(Supplied material Opens)

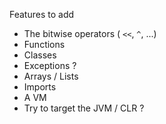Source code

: Features to add
- The bitwise operators ( `<<`, `^`, ...)
- Functions
- Classes
- Exceptions ?
- Arrays / Lists
- Imports
- A VM
- Try to target the JVM / CLR ?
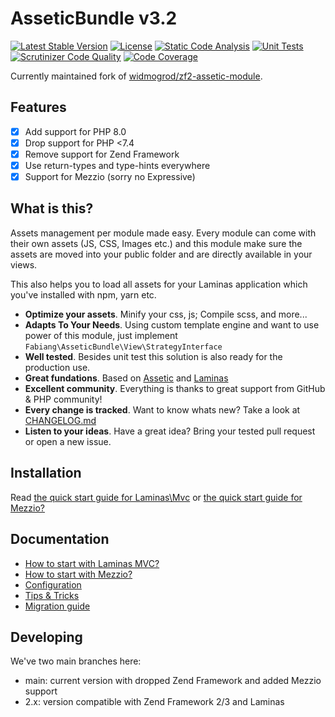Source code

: # AsseticBundle v3.2

[![Latest Stable Version](https://poser.pugx.org/fabiang/assetic-module/version)](https://packagist.org/packages/fabiang/assetic-module)
[![License](https://poser.pugx.org/fabiang/assetic-module/license)](https://packagist.org/packages/fabiang/assetic-module)
[![Static Code Analysis](https://github.com/fabiang/assetic-module/actions/workflows/static.yml/badge.svg)](https://github.com/fabiang/assetic-module/actions/workflows/static.yml)
[![Unit Tests](https://github.com/fabiang/assetic-module/actions/workflows/unit.yml/badge.svg)](https://github.com/fabiang/assetic-module/actions/workflows/unit.yml)
[![Scrutinizer Code Quality](https://scrutinizer-ci.com/g/fabiang/assetic-module/badges/quality-score.png?b=main)](https://scrutinizer-ci.com/g/fabiang/assetic-module/?branch=main)
[![Code Coverage](https://scrutinizer-ci.com/g/fabiang/assetic-module/badges/coverage.png?b=main)](https://scrutinizer-ci.com/g/fabiang/assetic-module/?branch=main)

Currently maintained fork of [widmogrod/zf2-assetic-module](https://github.com/widmogrod/zf2-assetic-module).

## Features

  * [x] Add support for PHP 8.0
  * [x] Drop support for PHP <7.4
  * [x] Remove support for Zend Framework
  * [x] Use return-types and type-hints everywhere
  * [x] Support for Mezzio (sorry no Expressive)

## What is this?

Assets management per module made easy.
Every module can come with their own assets (JS, CSS, Images etc.) and this
module make sure the assets are moved into your public folder and are directly
available in your views.

This also helps you to load all assets for your Laminas application which you've
installed with npm, yarn etc.

  * **Optimize your assets**. Minify your css, js; Compile scss, and more...
  * **Adapts To Your Needs**. Using custom template engine and want to use power of this module, just implement `Fabiang\AsseticBundle\View\StrategyInterface`
  * **Well tested**. Besides unit test this solution is also ready for the production use.
  * **Great fundations**. Based on [Assetic](https://github.com/assetic/framework) and [Laminas](https://getlaminas.org)
  * **Excellent community**. Everything is thanks to great support from GitHub & PHP community!
  * **Every change is tracked**. Want to know whats new? Take a look at [CHANGELOG.md](https://github.com/fabiang/assetic-module/blob/main/CHANGELOG.md)
  * **Listen to your ideas**. Have a great idea? Bring your tested pull request or open a new issue.


## Installation

Read [the quick start guide for Laminas\Mvc](https://github.com/fabiang/assetic-module/blob/main/docs/howto-mvc.md)
or [the quick start guide for Mezzio?](https://github.com/fabiang/assetic-module/blob/main/docs/howto-mezzio.md)

## Documentation

  * [How to start with Laminas MVC?](https://github.com/fabiang/assetic-module/blob/main/docs/howto-mvc.md)
  * [How to start with Mezzio?](https://github.com/fabiang/assetic-module/blob/main/docs/howto-mezzio.md)
  * [Configuration](https://github.com/fabiang/assetic-module/blob/main/docs/config.md)
  * [Tips & Tricks](https://github.com/fabiang/assetic-module/blob/main/docs/tips.md)
  * [Migration guide](https://github.com/fabiang/assetic-module/blob/main/docs/migration.md)

## Developing

We've two main branches here:

- main: current version with dropped Zend Framework and added Mezzio support
- 2.x: version compatible with Zend Framework 2/3 and Laminas
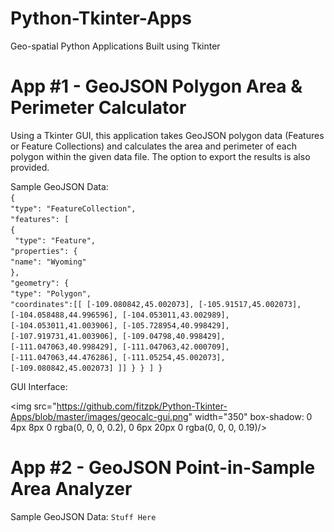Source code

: # Python-Tkinter-Apps
Geo-spatial Python Applications Built using Tkinter

# App #1 - GeoJSON Polygon Area & Perimeter Calculator

Using a Tkinter GUI, this application takes GeoJSON polygon data (Features or Feature Collections) and calculates the area and perimeter of each polygon within the given data file. The option to export the results is also provided.

Sample GeoJSON Data:<br>
`{`<br>
  `"type": "FeatureCollection",`<br>
  `"features": [`<br>
    `{`<br>
     ` "type": "Feature",`<br>
      `"properties": {`<br>
	`"name": "Wyoming"`<br>
	`},`<br>
      `"geometry": {`<br>
        `"type": "Polygon",`<br>
	`"coordinates":[[
	[-109.080842,45.002073],
	[-105.91517,45.002073],
	[-104.058488,44.996596],
	[-104.053011,43.002989],
	[-104.053011,41.003906],
	[-105.728954,40.998429],
	[-107.919731,41.003906],
	[-109.04798,40.998429],
	[-111.047063,40.998429],
	[-111.047063,42.000709],
	[-111.047063,44.476286],
	[-111.05254,45.002073],
	[-109.080842,45.002073]
	]]
      }
    }
  ]
}`

GUI Interface:

<img src="https://github.com/fitzpk/Python-Tkinter-Apps/blob/master/images/geocalc-gui.png" width="350" box-shadow: 0 4px 8px 0 rgba(0, 0, 0, 0.2), 0 6px 20px 0 rgba(0, 0, 0, 0.19)/>


# App #2 - GeoJSON Point-in-Sample Area Analyzer

Sample GeoJSON Data:
`Stuff Here`
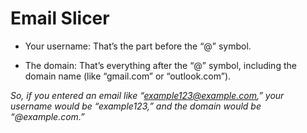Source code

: # Email Slicer

- Your username: That’s the part before the “@” symbol.

- The domain: That’s everything after the “@” symbol, including the domain name (like “gmail.com” or “outlook.com”).

*So, if you entered an email like “example123@example.com,” your username would be “example123,” and the domain would be “@example.com.”*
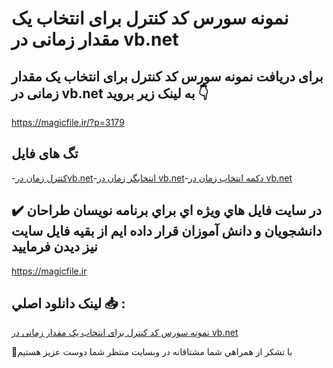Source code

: # نمونه سورس کد کنترل برای انتخاب یک مقدار زمانی در vb.net

## برای دریافت نمونه سورس کد کنترل برای انتخاب یک مقدار زمانی در vb.net به لینک زیر بروید 👇

https://magicfile.ir/?p=3179

## تگ های فایل

-[کنترل زمان درvb.net](https://magicfile.ir/product/%d8%b3%d9%88%d8%b1%d8%b3-%da%a9%d8%af-%da%a9%d9%86%d8%aa%d8%b1%d9%84-%d8%a8%d8%b1%d8%a7%db%8c-%d8%a7%d9%86%d8%aa%d8%ae%d8%a7%d8%a8-%db%8c%da%a9-%d9%85%d9%82%d8%af%d8%a7%d8%b1-%d8%b2%d9%85%d8%a7%d9%86%db%8c-%d8%af%d8%b1-vbnet/)-[انتخابگر زمان در vb.net](https://magicfile.ir/product/%d8%b3%d9%88%d8%b1%d8%b3-%da%a9%d8%af-%da%a9%d9%86%d8%aa%d8%b1%d9%84-%d8%a8%d8%b1%d8%a7%db%8c-%d8%a7%d9%86%d8%aa%d8%ae%d8%a7%d8%a8-%db%8c%da%a9-%d9%85%d9%82%d8%af%d8%a7%d8%b1-%d8%b2%d9%85%d8%a7%d9%86%db%8c-%d8%af%d8%b1-vbnet/)-[دکمه انتخاب زمان در vb.net](https://magicfile.ir/product/%d8%b3%d9%88%d8%b1%d8%b3-%da%a9%d8%af-%da%a9%d9%86%d8%aa%d8%b1%d9%84-%d8%a8%d8%b1%d8%a7%db%8c-%d8%a7%d9%86%d8%aa%d8%ae%d8%a7%d8%a8-%db%8c%da%a9-%d9%85%d9%82%d8%af%d8%a7%d8%b1-%d8%b2%d9%85%d8%a7%d9%86%db%8c-%d8%af%d8%b1-vbnet/)

## ✔️ در سايت فايل هاي ويژه اي براي برنامه نويسان طراحان دانشجويان و دانش آموزان قرار داده ايم از بقيه فايل سايت نيز ديدن فرماييد

https://magicfile.ir


## لينک دانلود اصلي 📥 :

[نمونه سورس کد کنترل برای انتخاب یک مقدار زمانی در vb.net](https://magicfile.ir/product/%d8%b3%d9%88%d8%b1%d8%b3-%da%a9%d8%af-%da%a9%d9%86%d8%aa%d8%b1%d9%84-%d8%a8%d8%b1%d8%a7%db%8c-%d8%a7%d9%86%d8%aa%d8%ae%d8%a7%d8%a8-%db%8c%da%a9-%d9%85%d9%82%d8%af%d8%a7%d8%b1-%d8%b2%d9%85%d8%a7%d9%86%db%8c-%d8%af%d8%b1-vbnet/) 


🙏با تشکر از همراهي شما مشتاقانه در وبسایت منتظر شما دوست عزیز هستیم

(Supplied material Closes)

* [Exercise details] What should come back is an exact copy of the lines above from the line with "We've two main" to the line with "# نمونه سورس", both included, minus the pictures.

* [Solution]
We've two main branches here:

- main: current version with dropped Zend Framework and added Mezzio support
- 2.x: version compatible with Zend Framework 2/3 and Laminas
Source code

: # Python-Tkinter-Apps
Geo-spatial Python Applications Built using Tkinter

# App #1 - GeoJSON Polygon Area & Perimeter Calculator

Using a Tkinter GUI, this application takes GeoJSON polygon data (Features or Feature Collections) and calculates the area and perimeter of each polygon within the given data file. The option to export the results is also provided.

Sample GeoJSON Data:<br>
`{`<br>
  `"type": "FeatureCollection",`<br>
  `"features": [`<br>
    `{`<br>
     ` "type": "Feature",`<br>
      `"properties": {`<br>
	`"name": "Wyoming"`<br>
	`},`<br>
      `"geometry": {`<br>
        `"type": "Polygon",`<br>
	`"coordinates":[[
	[-109.080842,45.002073],
	[-105.91517,45.002073],
	[-104.058488,44.996596],
	[-104.053011,43.002989],
	[-104.053011,41.003906],
	[-105.728954,40.998429],
	[-107.919731,41.003906],
	[-109.04798,40.998429],
	[-111.047063,40.998429],
	[-111.047063,42.000709],
	[-111.047063,44.476286],
	[-111.05254,45.002073],
	[-109.080842,45.002073]
	]]
      }
    }
  ]
}`

GUI Interface:

<img src="https://github.com/fitzpk/Python-Tkinter-Apps/blob/master/images/geocalc-gui.png" width="350" box-shadow: 0 4px 8px 0 rgba(0, 0, 0, 0.2), 0 6px 20px 0 rgba(0, 0, 0, 0.19)/>


# App #2 - GeoJSON Point-in-Sample Area Analyzer

Sample GeoJSON Data:
`Stuff Here`
Source code

: # Email Slicer

- Your username: That’s the part before the “@” symbol.

- The domain: That’s everything after the “@” symbol, including the domain name (like “gmail.com” or “outlook.com”).

*So, if you entered an email like “example123@example.com,” your username would be “example123,” and the domain would be “@example.com.”*
Source code

: # نمونه سورس کد کنترل برای انتخاب یک مقدار زمانی در vb.net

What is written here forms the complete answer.